What the task asks
Each line below from the one containing "Those rules would" through the one containing "that the triggering" is to be given again exactly, and no line outside that span.
◇ ◇ ◇ ◇
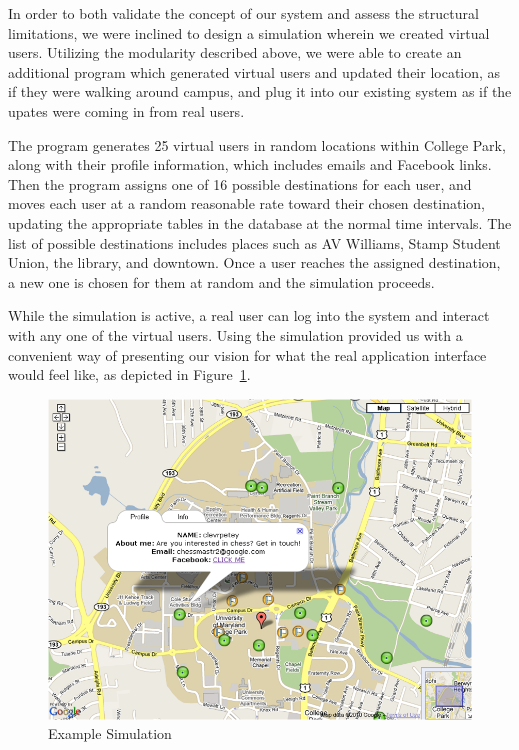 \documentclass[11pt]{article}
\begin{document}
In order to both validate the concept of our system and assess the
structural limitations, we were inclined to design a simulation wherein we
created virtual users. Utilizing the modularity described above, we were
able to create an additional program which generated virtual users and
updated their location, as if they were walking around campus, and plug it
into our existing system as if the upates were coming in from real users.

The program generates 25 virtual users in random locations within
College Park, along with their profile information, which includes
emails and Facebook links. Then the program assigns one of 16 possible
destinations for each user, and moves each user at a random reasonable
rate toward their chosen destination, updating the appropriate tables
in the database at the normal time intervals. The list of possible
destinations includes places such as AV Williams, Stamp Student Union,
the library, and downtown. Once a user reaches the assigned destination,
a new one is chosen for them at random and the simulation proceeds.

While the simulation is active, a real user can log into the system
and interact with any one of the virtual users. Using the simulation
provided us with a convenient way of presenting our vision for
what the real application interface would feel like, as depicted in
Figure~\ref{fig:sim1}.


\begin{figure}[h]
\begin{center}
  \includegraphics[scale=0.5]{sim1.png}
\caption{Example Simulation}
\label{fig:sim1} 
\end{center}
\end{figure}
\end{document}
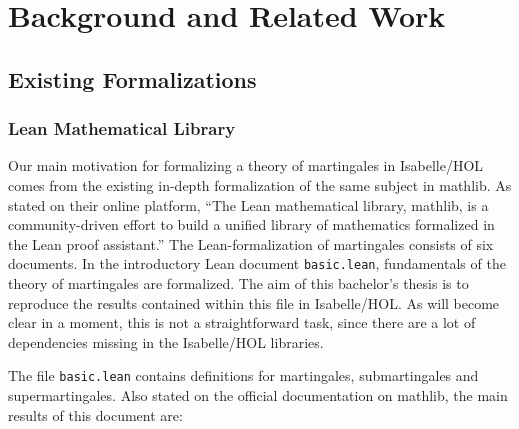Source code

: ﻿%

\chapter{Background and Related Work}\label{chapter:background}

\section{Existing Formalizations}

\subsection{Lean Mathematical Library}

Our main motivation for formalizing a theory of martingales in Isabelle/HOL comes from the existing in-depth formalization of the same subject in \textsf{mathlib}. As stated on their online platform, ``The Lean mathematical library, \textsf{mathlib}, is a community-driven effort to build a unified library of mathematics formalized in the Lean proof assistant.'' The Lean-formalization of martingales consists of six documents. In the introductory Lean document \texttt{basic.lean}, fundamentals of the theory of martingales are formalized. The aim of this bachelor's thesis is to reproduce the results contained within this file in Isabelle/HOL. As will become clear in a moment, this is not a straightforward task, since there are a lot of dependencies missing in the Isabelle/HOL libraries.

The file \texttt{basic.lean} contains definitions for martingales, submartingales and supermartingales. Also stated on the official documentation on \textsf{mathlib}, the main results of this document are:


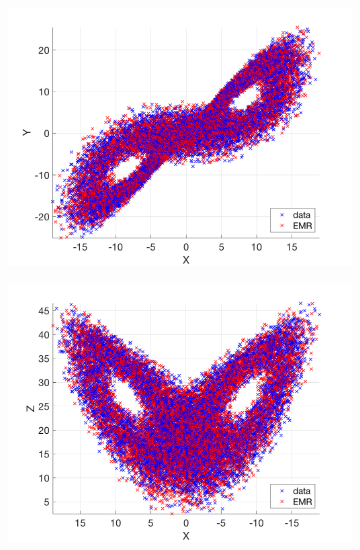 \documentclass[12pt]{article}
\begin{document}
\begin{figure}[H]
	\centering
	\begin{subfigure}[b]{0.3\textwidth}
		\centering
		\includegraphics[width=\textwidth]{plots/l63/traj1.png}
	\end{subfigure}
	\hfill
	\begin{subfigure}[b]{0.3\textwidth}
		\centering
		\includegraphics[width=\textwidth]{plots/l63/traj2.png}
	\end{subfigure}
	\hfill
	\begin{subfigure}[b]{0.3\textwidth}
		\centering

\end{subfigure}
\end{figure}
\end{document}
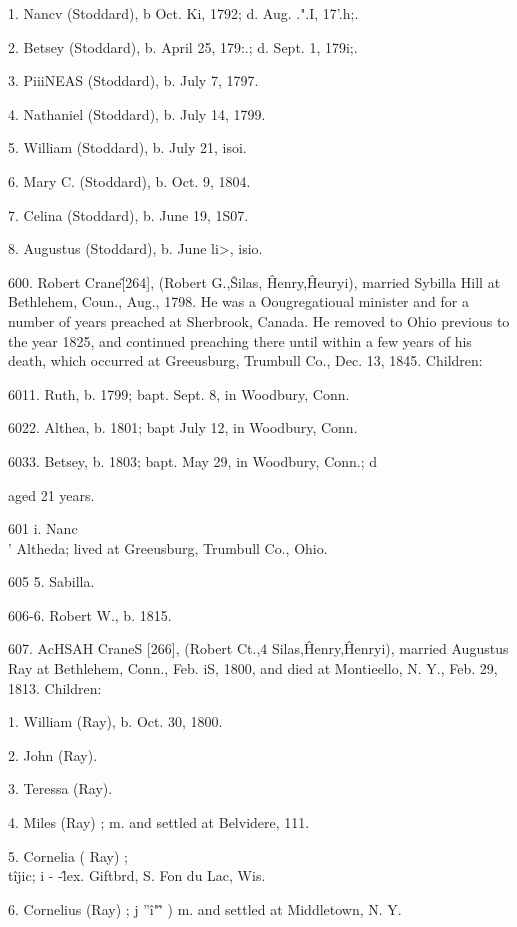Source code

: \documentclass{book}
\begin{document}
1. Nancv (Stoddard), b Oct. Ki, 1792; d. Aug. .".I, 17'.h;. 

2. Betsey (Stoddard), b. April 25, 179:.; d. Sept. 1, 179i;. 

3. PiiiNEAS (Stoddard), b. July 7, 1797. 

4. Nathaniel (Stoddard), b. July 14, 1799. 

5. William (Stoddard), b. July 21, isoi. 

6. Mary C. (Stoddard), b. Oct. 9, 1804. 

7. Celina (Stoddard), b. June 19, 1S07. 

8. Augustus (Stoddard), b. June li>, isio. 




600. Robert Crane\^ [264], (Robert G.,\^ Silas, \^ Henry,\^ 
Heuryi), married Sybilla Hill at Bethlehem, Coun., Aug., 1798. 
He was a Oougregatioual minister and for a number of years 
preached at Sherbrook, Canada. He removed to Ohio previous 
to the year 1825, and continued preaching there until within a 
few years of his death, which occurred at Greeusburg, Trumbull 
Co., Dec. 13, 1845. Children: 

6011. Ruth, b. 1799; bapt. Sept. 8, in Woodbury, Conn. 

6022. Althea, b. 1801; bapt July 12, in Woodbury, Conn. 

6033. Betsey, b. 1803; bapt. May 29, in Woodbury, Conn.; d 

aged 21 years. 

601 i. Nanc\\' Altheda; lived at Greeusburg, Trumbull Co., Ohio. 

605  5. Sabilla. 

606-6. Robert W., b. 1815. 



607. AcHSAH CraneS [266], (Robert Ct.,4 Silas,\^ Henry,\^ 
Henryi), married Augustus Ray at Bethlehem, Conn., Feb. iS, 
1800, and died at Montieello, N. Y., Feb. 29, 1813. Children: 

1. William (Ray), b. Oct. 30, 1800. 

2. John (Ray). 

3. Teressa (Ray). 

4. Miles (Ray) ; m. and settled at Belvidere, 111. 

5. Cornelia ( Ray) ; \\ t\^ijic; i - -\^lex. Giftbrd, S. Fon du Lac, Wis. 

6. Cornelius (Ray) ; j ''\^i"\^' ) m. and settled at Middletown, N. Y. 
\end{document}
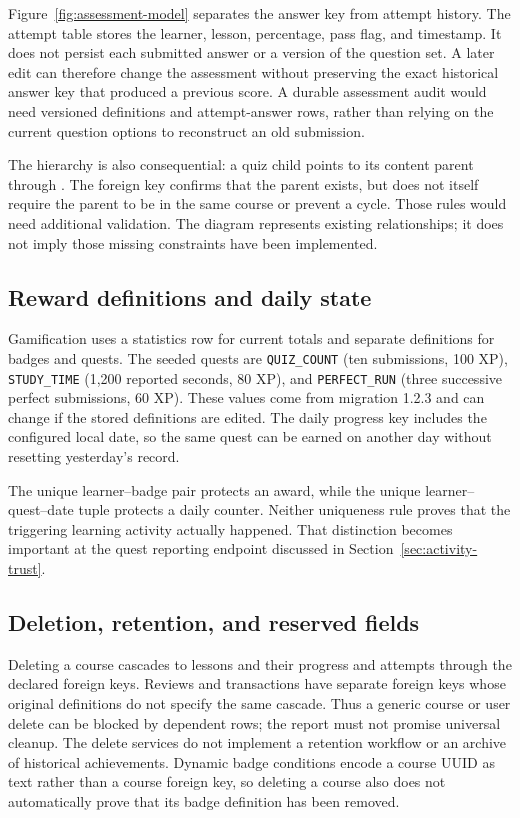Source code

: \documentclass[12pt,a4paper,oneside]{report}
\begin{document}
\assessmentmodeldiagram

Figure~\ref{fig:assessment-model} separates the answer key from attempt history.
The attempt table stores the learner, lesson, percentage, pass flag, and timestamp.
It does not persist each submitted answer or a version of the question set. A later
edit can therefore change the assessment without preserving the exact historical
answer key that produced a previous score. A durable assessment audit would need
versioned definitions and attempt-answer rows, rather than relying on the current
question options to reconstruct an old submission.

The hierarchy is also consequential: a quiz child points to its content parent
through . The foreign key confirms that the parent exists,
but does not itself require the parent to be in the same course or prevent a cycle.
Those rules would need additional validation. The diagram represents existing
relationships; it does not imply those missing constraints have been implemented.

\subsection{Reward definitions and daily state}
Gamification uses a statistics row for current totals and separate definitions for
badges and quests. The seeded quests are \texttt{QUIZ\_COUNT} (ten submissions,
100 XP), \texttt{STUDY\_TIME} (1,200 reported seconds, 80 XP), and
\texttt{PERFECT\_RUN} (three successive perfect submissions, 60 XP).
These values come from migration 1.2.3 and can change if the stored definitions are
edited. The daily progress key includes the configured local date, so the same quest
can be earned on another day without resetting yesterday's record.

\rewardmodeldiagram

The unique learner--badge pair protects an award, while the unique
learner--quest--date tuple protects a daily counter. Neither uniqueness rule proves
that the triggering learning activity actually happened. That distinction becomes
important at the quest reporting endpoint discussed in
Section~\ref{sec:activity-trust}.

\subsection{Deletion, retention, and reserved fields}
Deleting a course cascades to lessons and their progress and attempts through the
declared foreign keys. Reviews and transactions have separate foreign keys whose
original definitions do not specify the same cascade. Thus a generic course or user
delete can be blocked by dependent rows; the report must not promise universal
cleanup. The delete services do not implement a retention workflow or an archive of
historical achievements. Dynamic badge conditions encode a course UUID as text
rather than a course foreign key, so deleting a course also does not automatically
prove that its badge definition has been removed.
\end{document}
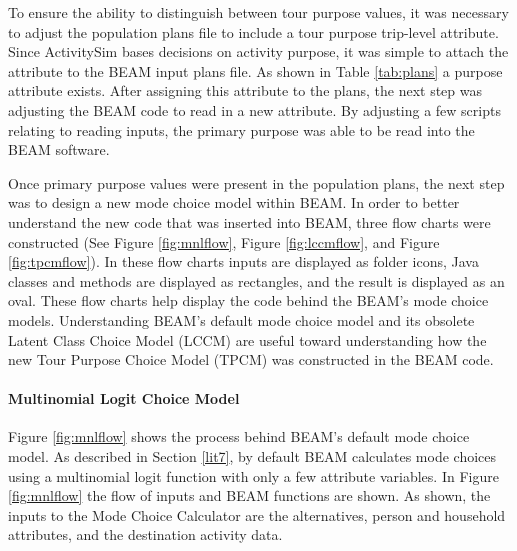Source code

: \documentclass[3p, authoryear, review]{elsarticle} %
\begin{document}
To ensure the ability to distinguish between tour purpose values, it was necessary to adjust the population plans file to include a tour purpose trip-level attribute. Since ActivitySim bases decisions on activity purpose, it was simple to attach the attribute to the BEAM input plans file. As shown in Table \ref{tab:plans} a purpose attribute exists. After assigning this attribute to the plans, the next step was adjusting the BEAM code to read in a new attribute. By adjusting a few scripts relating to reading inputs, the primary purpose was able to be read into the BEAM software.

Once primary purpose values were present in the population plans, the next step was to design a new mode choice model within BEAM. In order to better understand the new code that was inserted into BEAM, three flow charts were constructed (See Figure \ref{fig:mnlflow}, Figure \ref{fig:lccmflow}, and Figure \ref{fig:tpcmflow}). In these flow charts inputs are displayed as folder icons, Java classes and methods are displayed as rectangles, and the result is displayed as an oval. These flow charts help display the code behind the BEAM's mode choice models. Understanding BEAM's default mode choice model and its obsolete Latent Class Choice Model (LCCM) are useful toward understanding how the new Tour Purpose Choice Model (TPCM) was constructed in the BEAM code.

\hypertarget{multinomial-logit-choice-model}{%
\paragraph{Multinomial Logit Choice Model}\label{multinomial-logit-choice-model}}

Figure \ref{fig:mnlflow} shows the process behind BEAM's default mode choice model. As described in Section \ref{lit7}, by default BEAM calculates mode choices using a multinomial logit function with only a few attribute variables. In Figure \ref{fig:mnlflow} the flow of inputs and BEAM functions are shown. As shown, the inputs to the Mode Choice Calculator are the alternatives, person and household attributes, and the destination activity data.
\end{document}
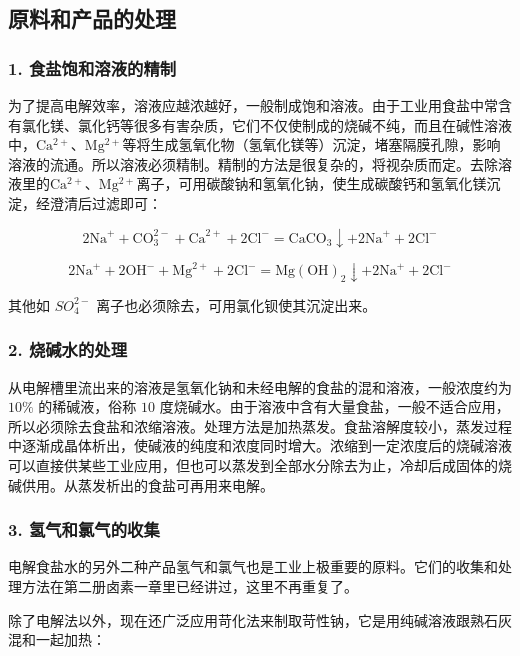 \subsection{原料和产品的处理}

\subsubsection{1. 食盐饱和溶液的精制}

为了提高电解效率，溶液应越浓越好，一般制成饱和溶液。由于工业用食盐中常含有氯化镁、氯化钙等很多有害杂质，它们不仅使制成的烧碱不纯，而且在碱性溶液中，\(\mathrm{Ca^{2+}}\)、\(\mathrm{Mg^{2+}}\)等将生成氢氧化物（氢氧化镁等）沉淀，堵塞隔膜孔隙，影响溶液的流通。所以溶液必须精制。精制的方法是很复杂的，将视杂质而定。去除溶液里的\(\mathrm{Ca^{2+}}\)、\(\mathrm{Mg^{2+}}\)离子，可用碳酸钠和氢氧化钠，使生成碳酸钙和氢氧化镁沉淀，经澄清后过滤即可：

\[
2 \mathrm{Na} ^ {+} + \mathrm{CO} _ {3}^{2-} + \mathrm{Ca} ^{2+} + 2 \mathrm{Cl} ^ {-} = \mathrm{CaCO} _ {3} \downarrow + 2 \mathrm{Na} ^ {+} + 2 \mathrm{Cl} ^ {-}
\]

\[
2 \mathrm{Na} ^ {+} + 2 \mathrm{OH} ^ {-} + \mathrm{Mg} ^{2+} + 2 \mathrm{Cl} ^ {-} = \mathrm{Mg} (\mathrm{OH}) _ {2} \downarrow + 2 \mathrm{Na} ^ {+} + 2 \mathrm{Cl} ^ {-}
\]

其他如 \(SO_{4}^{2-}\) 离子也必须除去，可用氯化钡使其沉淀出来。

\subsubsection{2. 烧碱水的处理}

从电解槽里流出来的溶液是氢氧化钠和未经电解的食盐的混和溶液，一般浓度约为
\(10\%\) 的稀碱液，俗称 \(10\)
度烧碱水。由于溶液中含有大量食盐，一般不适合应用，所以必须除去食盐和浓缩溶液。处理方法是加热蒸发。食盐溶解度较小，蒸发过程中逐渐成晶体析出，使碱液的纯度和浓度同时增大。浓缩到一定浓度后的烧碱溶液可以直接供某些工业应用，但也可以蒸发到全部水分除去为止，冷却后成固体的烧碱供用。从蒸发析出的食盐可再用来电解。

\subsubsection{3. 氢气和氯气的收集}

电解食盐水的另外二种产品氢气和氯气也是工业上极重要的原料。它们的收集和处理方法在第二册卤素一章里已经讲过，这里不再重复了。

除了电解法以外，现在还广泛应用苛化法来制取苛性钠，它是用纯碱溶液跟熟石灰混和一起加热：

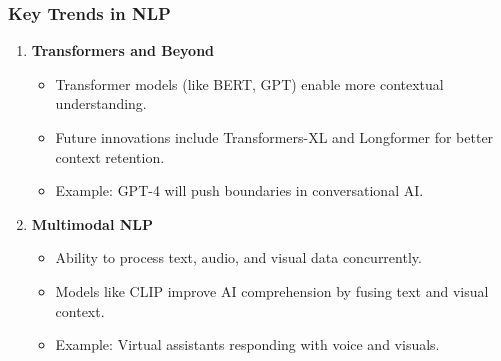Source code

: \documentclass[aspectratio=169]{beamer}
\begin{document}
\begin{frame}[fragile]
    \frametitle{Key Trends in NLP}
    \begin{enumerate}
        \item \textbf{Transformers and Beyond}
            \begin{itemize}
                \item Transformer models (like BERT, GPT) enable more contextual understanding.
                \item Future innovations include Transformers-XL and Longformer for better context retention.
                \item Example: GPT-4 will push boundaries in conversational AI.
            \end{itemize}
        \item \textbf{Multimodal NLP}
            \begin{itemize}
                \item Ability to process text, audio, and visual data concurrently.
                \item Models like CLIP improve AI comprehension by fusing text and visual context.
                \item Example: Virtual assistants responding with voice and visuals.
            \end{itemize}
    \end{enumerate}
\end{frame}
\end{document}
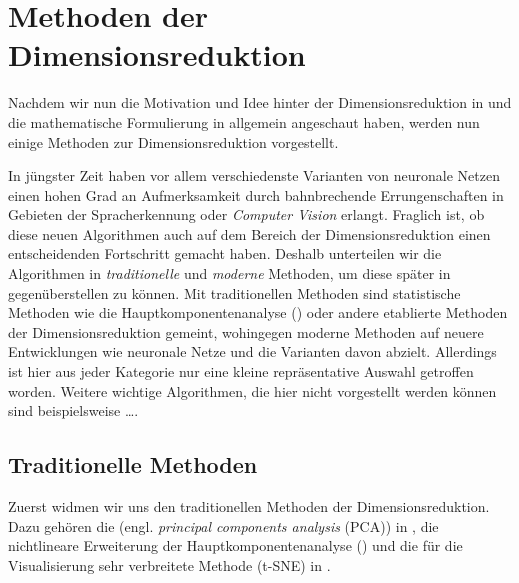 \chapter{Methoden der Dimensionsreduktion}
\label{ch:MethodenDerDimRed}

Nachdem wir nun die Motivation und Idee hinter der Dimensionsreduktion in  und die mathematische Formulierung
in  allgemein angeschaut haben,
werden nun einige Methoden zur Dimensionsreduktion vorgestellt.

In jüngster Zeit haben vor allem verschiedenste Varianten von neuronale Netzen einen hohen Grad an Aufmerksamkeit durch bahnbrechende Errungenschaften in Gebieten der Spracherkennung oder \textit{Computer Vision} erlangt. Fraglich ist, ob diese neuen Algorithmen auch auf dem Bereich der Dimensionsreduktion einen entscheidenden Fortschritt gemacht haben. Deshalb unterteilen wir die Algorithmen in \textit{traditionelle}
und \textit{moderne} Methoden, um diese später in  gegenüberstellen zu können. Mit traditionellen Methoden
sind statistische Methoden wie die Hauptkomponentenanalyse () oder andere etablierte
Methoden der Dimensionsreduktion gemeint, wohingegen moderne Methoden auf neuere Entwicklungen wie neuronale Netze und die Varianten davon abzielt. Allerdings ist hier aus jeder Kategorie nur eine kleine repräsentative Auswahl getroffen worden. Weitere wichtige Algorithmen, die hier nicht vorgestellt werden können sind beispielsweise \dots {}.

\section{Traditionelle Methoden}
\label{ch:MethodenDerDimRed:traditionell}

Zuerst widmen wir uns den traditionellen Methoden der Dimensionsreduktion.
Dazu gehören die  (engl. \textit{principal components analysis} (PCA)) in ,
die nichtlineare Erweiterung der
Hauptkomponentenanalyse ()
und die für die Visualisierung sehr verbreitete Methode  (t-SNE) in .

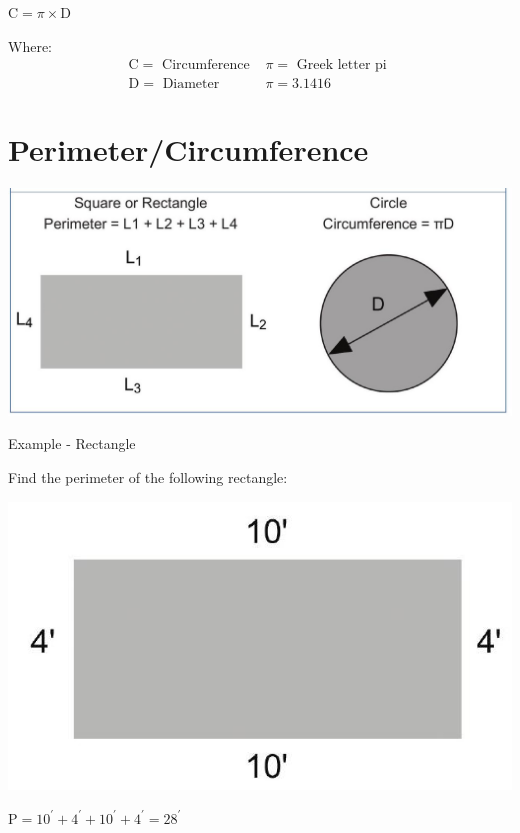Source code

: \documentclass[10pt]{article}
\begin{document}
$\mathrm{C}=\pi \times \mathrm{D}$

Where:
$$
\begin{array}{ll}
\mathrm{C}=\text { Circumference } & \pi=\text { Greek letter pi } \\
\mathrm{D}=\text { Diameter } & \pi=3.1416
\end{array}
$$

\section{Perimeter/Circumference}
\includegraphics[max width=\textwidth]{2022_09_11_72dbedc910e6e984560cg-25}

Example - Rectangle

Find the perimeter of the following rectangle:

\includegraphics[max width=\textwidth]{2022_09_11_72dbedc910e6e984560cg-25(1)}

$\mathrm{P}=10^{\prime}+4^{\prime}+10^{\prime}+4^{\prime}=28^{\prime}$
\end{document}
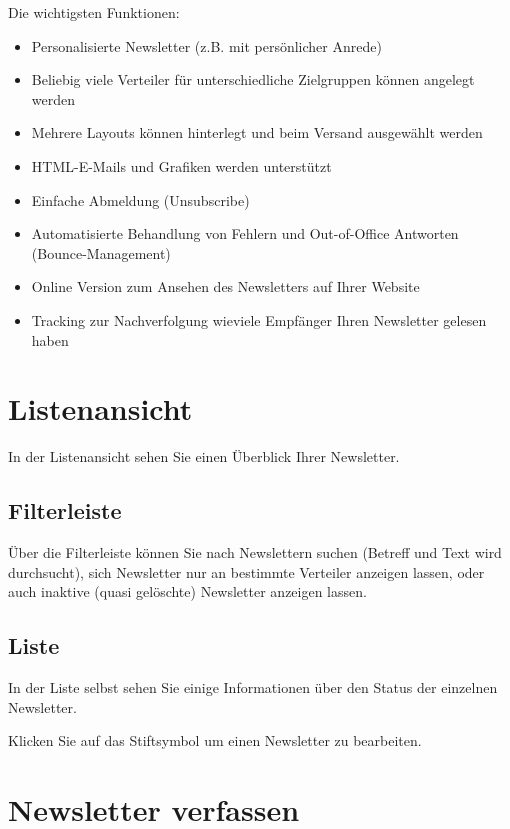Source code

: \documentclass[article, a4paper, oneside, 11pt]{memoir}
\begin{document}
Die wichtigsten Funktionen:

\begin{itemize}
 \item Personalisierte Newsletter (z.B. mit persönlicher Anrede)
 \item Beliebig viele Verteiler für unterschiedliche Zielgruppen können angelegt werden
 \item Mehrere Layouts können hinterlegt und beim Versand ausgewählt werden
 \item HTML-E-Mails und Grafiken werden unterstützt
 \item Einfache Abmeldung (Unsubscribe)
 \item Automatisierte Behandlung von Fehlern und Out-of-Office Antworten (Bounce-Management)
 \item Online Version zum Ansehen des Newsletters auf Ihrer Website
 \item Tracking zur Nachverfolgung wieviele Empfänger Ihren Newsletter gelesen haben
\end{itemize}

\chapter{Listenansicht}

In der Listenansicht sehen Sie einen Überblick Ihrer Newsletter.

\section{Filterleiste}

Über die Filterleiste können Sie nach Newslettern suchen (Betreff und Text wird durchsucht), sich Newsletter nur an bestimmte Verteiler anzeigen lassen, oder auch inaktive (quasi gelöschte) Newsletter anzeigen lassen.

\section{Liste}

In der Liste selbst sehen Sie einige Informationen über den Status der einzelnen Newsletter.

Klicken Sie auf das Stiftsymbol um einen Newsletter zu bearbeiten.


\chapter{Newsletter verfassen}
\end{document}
◇ ◇ ◇ ◇
The completed task
Those rules would need additional validation. The diagram represents existing
relationships; it does not imply those missing constraints have been implemented.

\subsection{Reward definitions and daily state}
Gamification uses a statistics row for current totals and separate definitions for
badges and quests. The seeded quests are \texttt{QUIZ\_COUNT} (ten submissions,
100 XP), \texttt{STUDY\_TIME} (1,200 reported seconds, 80 XP), and
\texttt{PERFECT\_RUN} (three successive perfect submissions, 60 XP).
These values come from migration 1.2.3 and can change if the stored definitions are
edited. The daily progress key includes the configured local date, so the same quest
can be earned on another day without resetting yesterday's record.

\rewardmodeldiagram

The unique learner--badge pair protects an award, while the unique
learner--quest--date tuple protects a daily counter. Neither uniqueness rule proves
that the triggering learning activity actually happened. That distinction becomes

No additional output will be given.